Harbor pods stuck in ProviderFailed state after ESXi host failure
book
Article ID: 441489
calendar_today
Updated On:
Products
VMware vSphere Kubernetes Service
Issue/Introduction
Harbor pods are stuck in an error state within the Supervisor cluster following a hardware failure on an ESXi host.
Affected pods remain in a ProviderFailed state
root@<Supervisor> [ ~ ]# k get pods -n svc-harbor-domain-c# -o wide | grep <hostname> harbor-core-#### 0/1 ProviderFailed 0 days <none> <hostname> <none> <none>
Environment
vSphere Kubernetes Service
Cause
The Supervisor cluster is experiencing a scheduling deadlock because the Harbor pod VMs are registered to the failed physical host.
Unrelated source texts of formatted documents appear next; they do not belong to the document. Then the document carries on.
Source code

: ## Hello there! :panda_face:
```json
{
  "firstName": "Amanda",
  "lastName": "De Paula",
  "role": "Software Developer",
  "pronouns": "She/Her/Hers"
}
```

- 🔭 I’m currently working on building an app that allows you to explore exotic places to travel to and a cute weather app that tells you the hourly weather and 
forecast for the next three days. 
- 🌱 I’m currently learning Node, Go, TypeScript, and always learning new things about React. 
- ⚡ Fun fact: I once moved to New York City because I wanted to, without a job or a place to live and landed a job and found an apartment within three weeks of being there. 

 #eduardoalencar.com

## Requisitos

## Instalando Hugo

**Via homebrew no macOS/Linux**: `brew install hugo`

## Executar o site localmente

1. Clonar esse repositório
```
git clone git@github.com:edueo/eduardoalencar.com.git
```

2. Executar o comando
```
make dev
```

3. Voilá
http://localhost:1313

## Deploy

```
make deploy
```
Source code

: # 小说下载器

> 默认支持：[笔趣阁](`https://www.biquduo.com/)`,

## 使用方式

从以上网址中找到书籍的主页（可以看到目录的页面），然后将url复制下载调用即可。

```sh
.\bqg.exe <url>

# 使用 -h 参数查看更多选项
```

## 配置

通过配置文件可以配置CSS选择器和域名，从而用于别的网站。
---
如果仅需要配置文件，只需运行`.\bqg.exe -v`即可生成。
When an ESXi host suffers a sudden hardware failure or disconnects unexpectedly, the control plane cannot cleanly migrate or terminate the pod VMs running on that specific hypervisor. Because vCenter still tracks these objects as registered to the disconnected host, the Supervisor cluster is unable to reschedule them. The pods remain pinned to the failed compute resource because the underlying infrastructure provider is unavailable to execute runtime operations.
Resolution
Disconnect and remove the failed ESXi host from the vSphere cluster.